Items from a dataset
•••••

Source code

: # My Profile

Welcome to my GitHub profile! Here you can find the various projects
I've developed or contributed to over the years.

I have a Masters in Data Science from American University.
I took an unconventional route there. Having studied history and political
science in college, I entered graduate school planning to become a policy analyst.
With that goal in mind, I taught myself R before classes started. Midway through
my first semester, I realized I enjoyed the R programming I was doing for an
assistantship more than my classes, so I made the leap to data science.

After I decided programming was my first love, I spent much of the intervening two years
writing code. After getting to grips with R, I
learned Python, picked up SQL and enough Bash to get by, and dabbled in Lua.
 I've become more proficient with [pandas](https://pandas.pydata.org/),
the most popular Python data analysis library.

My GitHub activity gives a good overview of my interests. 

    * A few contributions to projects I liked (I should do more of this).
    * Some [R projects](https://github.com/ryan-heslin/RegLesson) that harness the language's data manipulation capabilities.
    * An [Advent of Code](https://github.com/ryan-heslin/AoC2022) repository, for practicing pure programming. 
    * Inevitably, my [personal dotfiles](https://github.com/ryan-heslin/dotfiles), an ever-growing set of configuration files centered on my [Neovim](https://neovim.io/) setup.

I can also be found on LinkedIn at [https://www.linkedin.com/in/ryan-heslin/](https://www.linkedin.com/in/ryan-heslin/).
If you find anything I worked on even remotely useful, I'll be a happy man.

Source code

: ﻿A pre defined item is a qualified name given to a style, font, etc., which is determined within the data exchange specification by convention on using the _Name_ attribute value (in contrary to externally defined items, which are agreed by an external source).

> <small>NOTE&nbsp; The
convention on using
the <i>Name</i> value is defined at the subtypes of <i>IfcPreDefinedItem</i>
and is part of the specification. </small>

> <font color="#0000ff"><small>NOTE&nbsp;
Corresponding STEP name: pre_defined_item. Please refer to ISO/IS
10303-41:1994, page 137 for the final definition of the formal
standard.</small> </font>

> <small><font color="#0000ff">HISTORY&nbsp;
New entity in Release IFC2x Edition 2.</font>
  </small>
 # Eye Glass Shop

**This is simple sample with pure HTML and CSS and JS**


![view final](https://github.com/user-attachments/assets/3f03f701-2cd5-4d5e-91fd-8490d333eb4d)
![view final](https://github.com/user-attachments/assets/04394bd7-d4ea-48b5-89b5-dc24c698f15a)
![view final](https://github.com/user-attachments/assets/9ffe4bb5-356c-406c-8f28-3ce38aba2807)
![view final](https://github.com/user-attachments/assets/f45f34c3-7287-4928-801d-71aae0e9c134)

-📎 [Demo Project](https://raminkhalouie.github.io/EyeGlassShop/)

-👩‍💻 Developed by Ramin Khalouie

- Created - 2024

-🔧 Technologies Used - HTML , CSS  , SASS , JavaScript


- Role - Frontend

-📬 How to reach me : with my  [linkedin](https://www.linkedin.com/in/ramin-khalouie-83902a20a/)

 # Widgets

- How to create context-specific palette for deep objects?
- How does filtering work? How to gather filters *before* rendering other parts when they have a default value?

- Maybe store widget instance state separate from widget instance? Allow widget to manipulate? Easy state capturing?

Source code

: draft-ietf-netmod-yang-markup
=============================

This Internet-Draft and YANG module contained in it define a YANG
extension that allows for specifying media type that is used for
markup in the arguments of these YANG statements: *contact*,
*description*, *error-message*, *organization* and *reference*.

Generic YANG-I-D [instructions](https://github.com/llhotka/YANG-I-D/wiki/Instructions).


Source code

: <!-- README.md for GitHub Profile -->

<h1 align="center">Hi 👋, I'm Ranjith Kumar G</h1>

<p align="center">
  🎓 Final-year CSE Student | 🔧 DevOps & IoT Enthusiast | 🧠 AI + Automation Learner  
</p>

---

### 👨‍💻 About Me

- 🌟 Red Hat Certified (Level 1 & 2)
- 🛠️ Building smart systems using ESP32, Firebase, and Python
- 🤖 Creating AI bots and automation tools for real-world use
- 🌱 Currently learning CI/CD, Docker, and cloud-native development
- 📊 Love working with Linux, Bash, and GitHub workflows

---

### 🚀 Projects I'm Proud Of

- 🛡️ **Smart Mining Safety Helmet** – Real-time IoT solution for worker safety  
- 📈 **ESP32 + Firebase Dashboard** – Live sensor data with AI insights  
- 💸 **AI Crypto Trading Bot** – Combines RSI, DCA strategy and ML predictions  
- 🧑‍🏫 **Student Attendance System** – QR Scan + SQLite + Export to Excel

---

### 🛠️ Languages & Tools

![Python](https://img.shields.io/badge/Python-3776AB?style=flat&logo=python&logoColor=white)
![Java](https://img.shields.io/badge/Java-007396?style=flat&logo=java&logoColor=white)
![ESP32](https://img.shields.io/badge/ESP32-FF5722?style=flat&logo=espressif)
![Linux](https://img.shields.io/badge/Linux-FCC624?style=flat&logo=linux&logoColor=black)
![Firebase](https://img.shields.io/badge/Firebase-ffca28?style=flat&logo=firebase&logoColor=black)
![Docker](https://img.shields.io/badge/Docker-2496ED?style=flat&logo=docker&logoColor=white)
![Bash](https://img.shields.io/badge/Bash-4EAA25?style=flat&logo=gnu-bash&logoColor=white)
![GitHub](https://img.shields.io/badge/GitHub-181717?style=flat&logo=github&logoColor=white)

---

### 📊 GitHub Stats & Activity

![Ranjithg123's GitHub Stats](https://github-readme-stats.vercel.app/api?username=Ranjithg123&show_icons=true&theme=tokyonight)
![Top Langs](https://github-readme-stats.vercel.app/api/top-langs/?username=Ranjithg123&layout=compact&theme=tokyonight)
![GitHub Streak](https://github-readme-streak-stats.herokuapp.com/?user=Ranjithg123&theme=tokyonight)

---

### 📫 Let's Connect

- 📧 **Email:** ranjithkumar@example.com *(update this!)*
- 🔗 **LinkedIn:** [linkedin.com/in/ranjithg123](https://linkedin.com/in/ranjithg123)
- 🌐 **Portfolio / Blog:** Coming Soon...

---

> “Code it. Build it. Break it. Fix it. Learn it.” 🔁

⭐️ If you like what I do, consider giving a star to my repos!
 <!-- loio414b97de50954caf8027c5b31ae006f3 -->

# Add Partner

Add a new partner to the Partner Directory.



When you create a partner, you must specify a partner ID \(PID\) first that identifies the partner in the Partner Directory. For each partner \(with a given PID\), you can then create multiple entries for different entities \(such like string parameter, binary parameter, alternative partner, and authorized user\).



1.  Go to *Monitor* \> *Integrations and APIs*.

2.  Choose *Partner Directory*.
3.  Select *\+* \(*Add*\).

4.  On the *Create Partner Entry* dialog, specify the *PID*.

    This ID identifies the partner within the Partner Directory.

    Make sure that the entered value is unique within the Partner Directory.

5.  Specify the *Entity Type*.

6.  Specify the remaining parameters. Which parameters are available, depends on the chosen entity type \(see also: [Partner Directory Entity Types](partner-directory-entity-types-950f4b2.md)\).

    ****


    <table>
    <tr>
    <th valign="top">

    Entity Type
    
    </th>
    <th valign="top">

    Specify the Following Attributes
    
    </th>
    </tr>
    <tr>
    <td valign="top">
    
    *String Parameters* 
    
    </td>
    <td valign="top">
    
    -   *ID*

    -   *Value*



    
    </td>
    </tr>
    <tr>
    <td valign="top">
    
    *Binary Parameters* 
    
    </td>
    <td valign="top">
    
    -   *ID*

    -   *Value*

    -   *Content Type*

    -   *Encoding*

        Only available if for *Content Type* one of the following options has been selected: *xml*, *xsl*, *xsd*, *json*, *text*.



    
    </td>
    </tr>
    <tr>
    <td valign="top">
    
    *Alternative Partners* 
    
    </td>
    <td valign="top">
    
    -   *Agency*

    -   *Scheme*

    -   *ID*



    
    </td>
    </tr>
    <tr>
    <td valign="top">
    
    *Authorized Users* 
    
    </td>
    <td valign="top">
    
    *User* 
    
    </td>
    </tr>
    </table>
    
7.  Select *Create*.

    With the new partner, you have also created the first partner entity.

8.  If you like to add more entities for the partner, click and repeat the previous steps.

•••••

TASK PROMPT
Look above for the line that contains "Specify the remaining". Starting there, transcribe every line exactly until you have copied the line that contains "With the new".

ANSWER BELOW
6.  Specify the remaining parameters. Which parameters are available, depends on the chosen entity type \(see also: [Partner Directory Entity Types](partner-directory-entity-types-950f4b2.md)\).

    ****


    <table>
    <tr>
    <th valign="top">

    Entity Type
    
    </th>
    <th valign="top">

    Specify the Following Attributes
    
    </th>
    </tr>
    <tr>
    <td valign="top">
    
    *String Parameters* 
    
    </td>
    <td valign="top">
    
    -   *ID*

    -   *Value*



    
    </td>
    </tr>
    <tr>
    <td valign="top">
    
    *Binary Parameters* 
    
    </td>
    <td valign="top">
    
    -   *ID*

    -   *Value*

    -   *Content Type*

    -   *Encoding*

        Only available if for *Content Type* one of the following options has been selected: *xml*, *xsl*, *xsd*, *json*, *text*.



    
    </td>
    </tr>
    <tr>
    <td valign="top">
    
    *Alternative Partners* 
    
    </td>
    <td valign="top">
    
    -   *Agency*

    -   *Scheme*

    -   *ID*



    
    </td>
    </tr>
    <tr>
    <td valign="top">
    
    *Authorized Users* 
    
    </td>
    <td valign="top">
    
    *User* 
    
    </td>
    </tr>
    </table>
    
7.  Select *Create*.

    With the new partner, you have also created the first partner entity.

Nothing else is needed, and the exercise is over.